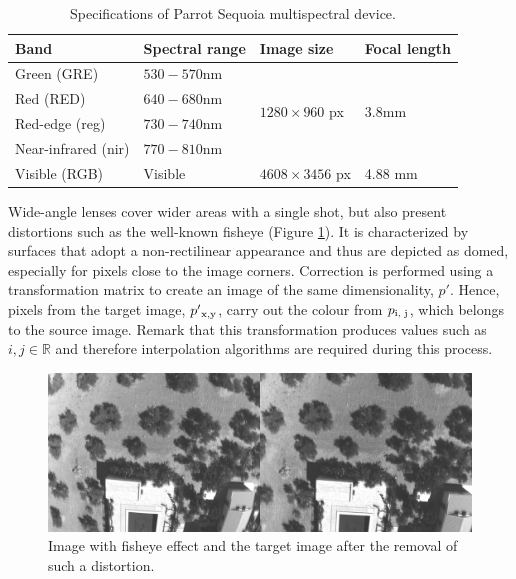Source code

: \renewcommand{\arraystretch}{1.2}
\begin{table}[ht]
    \caption{Specifications of Parrot Sequoia multispectral device.}
    \label{table:parrot_sequoia}
    \begin{tabular}{llll}
        \toprule
        Band & Spectral range & Image size & Focal length\\
        \midrule
        Green (GRE) & $530-570 \si{\nano\meter}$ & \multirow{4}{*}{$1280 \times 960$ px} & \multirow{4}{*}{3.8\si{\milli\meter}}\\
        Red (RED) & $640-680 \si{\nano\meter}$ & & \\
        Red-edge (\acrshort{reg}) & $730-740 \si{\nano\meter}$ & & \\
        Near-infrared (\acrshort{nir}) & $770-810 \si{\nano\meter}$ & &\\
        \cmidrule{1-4}
        Visible (RGB) & Visible & $4608 \times 3456$ px & 4.88 \si{\milli\meter}\\
        \bottomrule
    \end{tabular}
\end{table}
\renewcommand{\arraystretch}{1}

Wide-angle lenses cover wider areas with a single shot, but also present distortions such as the well-known fisheye (Figure \ref{fig:fisheye_sample}). It is characterized by surfaces that adopt a non-rectilinear appearance and thus are depicted as domed, especially for pixels close to the image corners. Correction is performed using a transformation matrix to create an image of the same dimensionality, $p'$. Hence, pixels from the target image, $p'\textsubscript{x,y}$, carry out the colour from $p\textsubscript{i, j}$, which belongs to the source image. Remark that this transformation produces values such as $i, j \in \mathbb{R}$ and therefore interpolation algorithms are required during this process.

\begin{figure}[ht]
	\includegraphics{figs/materials/fisheye_sample.png}
	\caption{Image with fisheye effect and the target image after the removal of such a distortion.}
	\label{fig:fisheye_sample}
\end{figure}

Work task:
Could you filter the entries above for lines holding the string "begin" and copy them?

Answer to this exercise:
\begin{table}[ht]
    \begin{tabular}{llll}
\begin{figure}[ht]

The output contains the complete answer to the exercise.